# How To Use

Thank you for your interest in the ABC Database. This notebook is a tutorial on how to handle the level 1 data. For descriptions on the level 2 data please refer to [Ariel Data Challenge website](https://www.ariel-datachallenge.space/2022/)

Author: Kai Hou (Gordon) Yip

email: kai.hou.yip@ucl.ac.uk

last edit: 28/06/2022

In [None]:
import pandas as pd
import numpy as np
import h5py
from helper import extract_instrument_data

## `all_data.csv`

In [None]:
## you can open the file via pandas
all_data = pd.read_csv("Level1Data/all_data.csv")

In [None]:
all_data.head(1)

There are 27 columns in total, which includes two categories of information: 

    - Model parameters: Input values for Temperature, H2O, CO2, CH4, CO and NH3. They are suffixed with "_model".
    - Stellar and Planetary Paramters: Supplementary information about the planetary system.
To access the information about a given planet, one can simply navigate DataFrame.

## `observations.hdf5`
Contains simulated observations of each planet instances. It is organised in a nested structure, under each planet ID you will find spectroscopic inforamtion about the observation


In [None]:
observation= h5py.File("Level1Data/observations.hdf5",'r')

In [None]:
print("total number of data instances:",len(observation.keys()))

In [None]:
## to access observation of a particular data instances
observation['Planet_0']['instrument_spectrum'][:]

you can also convert them to a matrix if you need to manipulate the observations in bulk. 

In [None]:
def to_observed_matrix(data_file,aux_file):
    # careful, orders in data files are scambled.
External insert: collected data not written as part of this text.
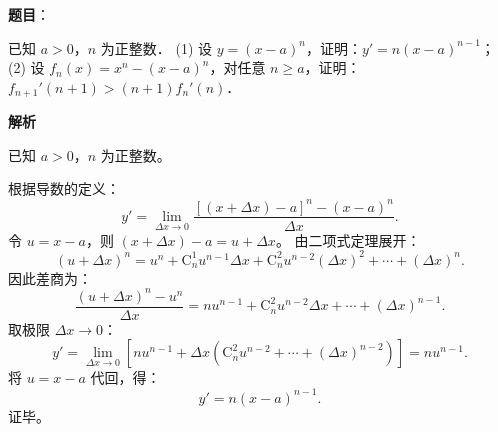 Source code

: \begin{answer}

\textbf{题目}：

已知 $a > 0$，$n$ 为正整数．
(1) 设 $y = (x - a)^n$，证明：$y' = n(x - a)^{n-1}$；
(2) 设 $f_n(x) = x^n - (x - a)^n$，对任意 $n \ge a$，证明：$f_{n+1}'(n+1) > (n+1)f_n'(n)$．

\textbf{解析}

已知 $a > 0$，$n$ 为正整数。


根据导数的定义：
\nopagebreak[4]
\[y' = \lim_{\Delta x \to 0} \frac{[(x + \Delta x) - a]^n - (x - a)^n}{\Delta x}.\]
令 $u = x - a$，则 $(x + \Delta x) - a = u + \Delta x$。
由二项式定理展开：
\nopagebreak[4]
\[(u + \Delta x)^n = u^n + \mathrm{C}_n^1 u^{n-1} \Delta x + \mathrm{C}_n^2 u^{n-2} (\Delta x)^2 + \cdots + (\Delta x)^n.\]
因此差商为：
\nopagebreak[4]
\[\frac{(u + \Delta x)^n - u^n}{\Delta x} = n u^{n-1} + \mathrm{C}_n^2 u^{n-2} \Delta x + \cdots + (\Delta x)^{n-1}.\]
取极限 $\Delta x \to 0$：
\nopagebreak[4]
\[y' = \lim_{\Delta x \to 0} \left[ n u^{n-1} + \Delta x \left(\mathrm{C}_n^2 u^{n-2} + \cdots + (\Delta x)^{n-2}\right) \right] = n u^{n-1}.\]
将 $u = x - a$ 代回，得：
\nopagebreak[4]
\[y' = n(x - a)^{n-1}.\]
证毕。



\end{answer}
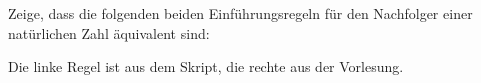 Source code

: \documentclass{uebung}
\begin{document}

\begin{exercise}
  Zeige, dass die folgenden beiden Einführungsregeln für den Nachfolger einer natürlichen Zahl äquivalent sind:
  {\tiny Die linke Regel ist aus dem Skript, die rechte aus der Vorlesung.}
\end{exercise}
\end{document}
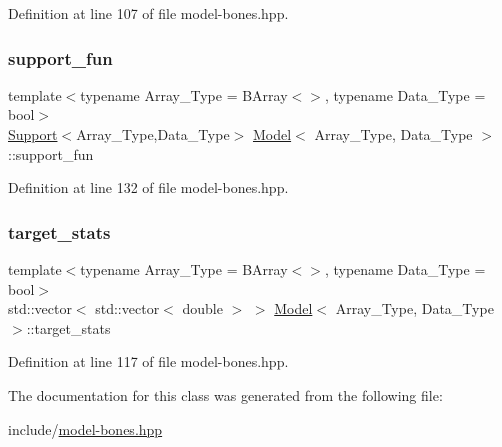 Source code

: Definition at line 107 of file model-\/bones.\+hpp.

\mbox{\label{class_model_a192302b6d7402bd4ef6edae623074ad0}} 
\subsubsection{\texorpdfstring{support\+\_\+fun}{support\_fun}}
{\footnotesize\ttfamily template$<$typename Array\+\_\+\+Type  = B\+Array$<$$>$, typename Data\+\_\+\+Type  = bool$>$ \\
\hyperlink{class_support}{Support}$<$Array\+\_\+\+Type,Data\+\_\+\+Type$>$ \hyperlink{class_model}{Model}$<$ Array\+\_\+\+Type, Data\+\_\+\+Type $>$\+::support\+\_\+fun}



Definition at line 132 of file model-\/bones.\+hpp.

\mbox{\label{class_model_ab0f4642a2d4602fabb6774914b7dbd39}} 
\subsubsection{\texorpdfstring{target\+\_\+stats}{target\_stats}}
{\footnotesize\ttfamily template$<$typename Array\+\_\+\+Type  = B\+Array$<$$>$, typename Data\+\_\+\+Type  = bool$>$ \\
std\+::vector$<$ std\+::vector$<$ double $>$ $>$ \hyperlink{class_model}{Model}$<$ Array\+\_\+\+Type, Data\+\_\+\+Type $>$\+::target\+\_\+stats}



Definition at line 117 of file model-\/bones.\+hpp.



The documentation for this class was generated from the following file\+:\begin{DoxyCompactItemize}
\item 
include/\hyperlink{model-bones_8hpp}{model-\/bones.\+hpp}\end{DoxyCompactItemize}
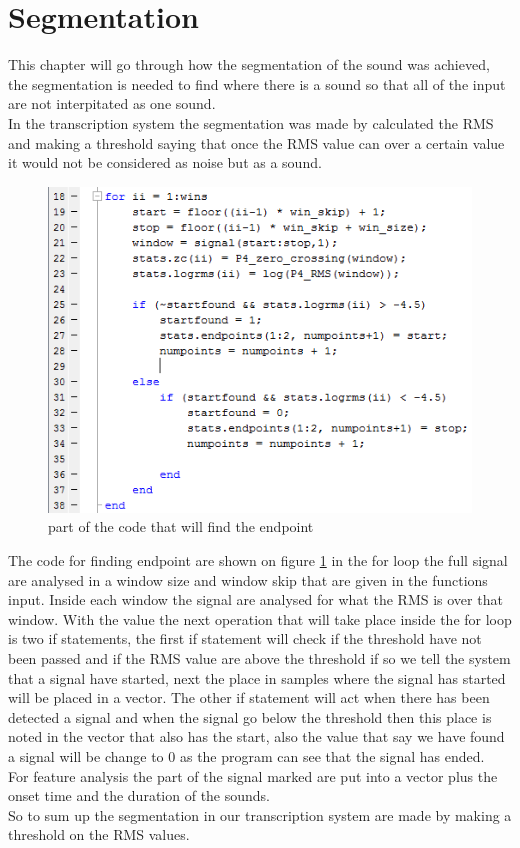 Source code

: \section{Segmentation}
This chapter will go through how the segmentation of the sound was achieved, the segmentation is needed to find where there is a sound so that all of the input are not interpitated as one sound.\\
In the transcription system the segmentation was made by calculated the RMS and making a threshold saying that once the RMS value can over a certain value it would not be considered as noise but as a sound. \\
\begin{figure}[h]
	\begin{center}
		\includegraphics[scale =  0.8]{fig/Find_Endpoint_script.png}
		\caption{part of the code that will find the endpoint}
		\label{P4_Findendpoints}
	\end{center}
\end{figure}
The code for finding endpoint are shown on figure \ref{P4_Findendpoints} in the for loop the full signal are analysed in a window size and window skip that are given in the functions input. Inside each window the signal are analysed for what the RMS is over that window. With the value the next operation that will take place inside the for loop is two if statements, the first if statement will check if the threshold have not been passed and if the RMS value are above the threshold if so we tell the system that a signal have started, next the place in samples where the signal has started will be placed in a vector. The other if statement will act when there has been detected a signal and when the signal go below the threshold then this place is noted in the vector that also has the start, also the value that say we have found a signal will be change to 0 as the program can see that the signal has ended.\\
For feature analysis the part of the signal marked are put into a vector plus the onset time and the duration of the sounds.\\
So to sum up the segmentation in our transcription system are made by making a threshold on the RMS values. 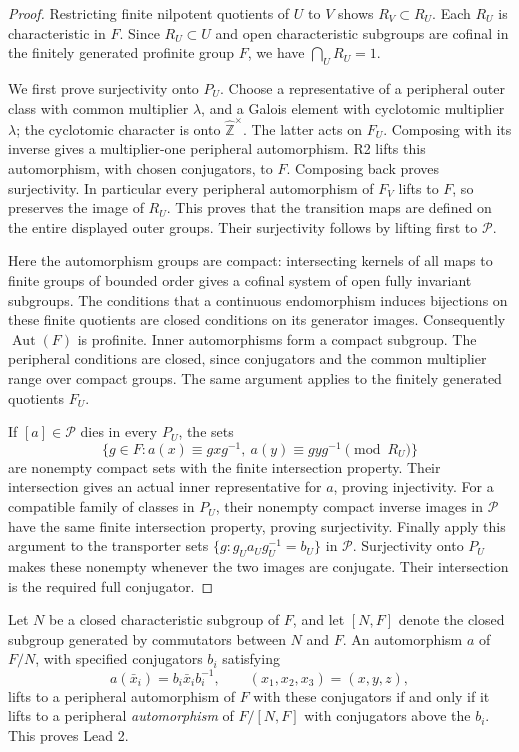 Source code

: \begin{proof}
Restricting finite nilpotent quotients of \(U\) to \(V\)
shows \(R_V\subset R_U\). Each \(R_U\) is characteristic in
\(F\). Since \(R_U\subset U\) and open characteristic
subgroups are cofinal in the finitely generated profinite
group \(F\), we have \(\bigcap_U R_U=1\).

We first prove surjectivity onto \(P_U\). Choose a representative
of a peripheral outer class with common multiplier \(\lambda\),
and a Galois element with cyclotomic multiplier \(\lambda\);
the cyclotomic character is onto
\(\widehat{\mathbb Z}^{\times}\). The latter acts on \(F_U\).
Composing with its inverse gives a multiplier-one peripheral
automorphism. R2 lifts this automorphism, with chosen
conjugators, to \(F\). Composing back proves surjectivity.
In particular every peripheral automorphism of \(F_V\)
lifts to \(F\), so preserves the image of \(R_U\).
This proves that the transition maps are defined on the
entire displayed outer groups. Their surjectivity follows
by lifting first to \(\mathcal P\).

Here the automorphism groups are compact: intersecting
kernels of all maps to finite groups of bounded order
gives a cofinal system of open fully invariant subgroups.
The conditions that a continuous endomorphism induces
bijections on these finite quotients are closed conditions
on its generator images. Consequently \(\operatorname{Aut}(F)\)
is profinite. Inner automorphisms form a compact subgroup.
The peripheral conditions are closed, since conjugators
and the common multiplier range over compact groups.
The same argument applies to the finitely generated
quotients \(F_U\).

If \([a]\in\mathcal P\) dies in every \(P_U\), the sets
\[
 \{g\in F:a(x)\equiv gxg^{-1},\
              a(y)\equiv gyg^{-1}\pmod {R_U}\}
\]
are nonempty compact sets with the finite intersection
property. Their intersection gives an actual inner
representative for \(a\), proving injectivity.
For a compatible family of classes in \(P_U\), their
nonempty compact inverse images in \(\mathcal P\) have
the same finite intersection property, proving surjectivity.
Finally apply this argument to the transporter sets
\(\{g:g_Ua_Ug_U^{-1}=b_U\}\) in \(\mathcal P\).
Surjectivity onto \(P_U\) makes these nonempty whenever
the two images are conjugate. Their intersection is the
required full conjugator.
\end{proof}

Let \(N\) be a closed characteristic subgroup of \(F\), and
let \([N,F]\) denote the closed subgroup generated by
commutators between \(N\) and \(F\).
An automorphism \(a\) of \(F/N\), with specified conjugators
\(b_i\) satisfying
\[
 a(\bar x_i)=b_i\bar x_i b_i^{-1},\qquad
 (x_1,x_2,x_3)=(x,y,z),
\]
lifts to a peripheral automorphism of \(F\) with these
conjugators if and only if it lifts to a peripheral
\emph{automorphism} of \(F/[N,F]\) with conjugators above
the \(b_i\). This proves Lead 2.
We need to "align them with id from aux file"
    num = len(data_file.keys())
    id_order = aux_file['planet_ID'].to_numpy()
    observed_spectrum = np.zeros((num,52,4))

    for idx, x in enumerate(id_order):
        current_planet_id = f'Planet_{x}'
        instrument_wlgrid = data_file[current_planet_id]['instrument_wlgrid'][:]
        instrument_spectrum = data_file[current_planet_id]['instrument_spectrum'][:]
        instrument_noise = data_file[current_planet_id]['instrument_noise'][:]
        instrument_wlwidth = data_file[current_planet_id]['instrument_width'][:]
        observed_spectrum[idx,:,:] = np.concatenate([instrument_wlgrid[...,np.newaxis],
                                            instrument_spectrum[...,np.newaxis],
                                            instrument_noise[...,np.newaxis],
                                            instrument_wlwidth[...,np.newaxis]],axis=-1)
    return observed_spectrum

In [None]:
observed_matrix = to_observed_matrix(observation,all_data)

## `all_target.csv`
Contains outputs from atmosphertic retrievals. All the retrieval are performed under the same atmospheric assumption, e.g. free chemistry. Here 6 atmospheric targets are retrieved in the process. We have also included additional information for each planet, such as the weighted quartiles for each of the 6 targets. The planet_ID in the file corresponds to the planet_ID from the `all_data.csv` file. 

In [None]:
all_target= h5py.File("Level1Data/all_target.hdf5",'r')

In [None]:
print("total number of data instances:",len(all_target.keys()))

To access information of a particular instances:

In [None]:
trace = all_target['Planet_0']['tracedata'][:]

To view attributes of each planet instance:

In [None]:
print(all_target['Planet_0'].attrs.keys())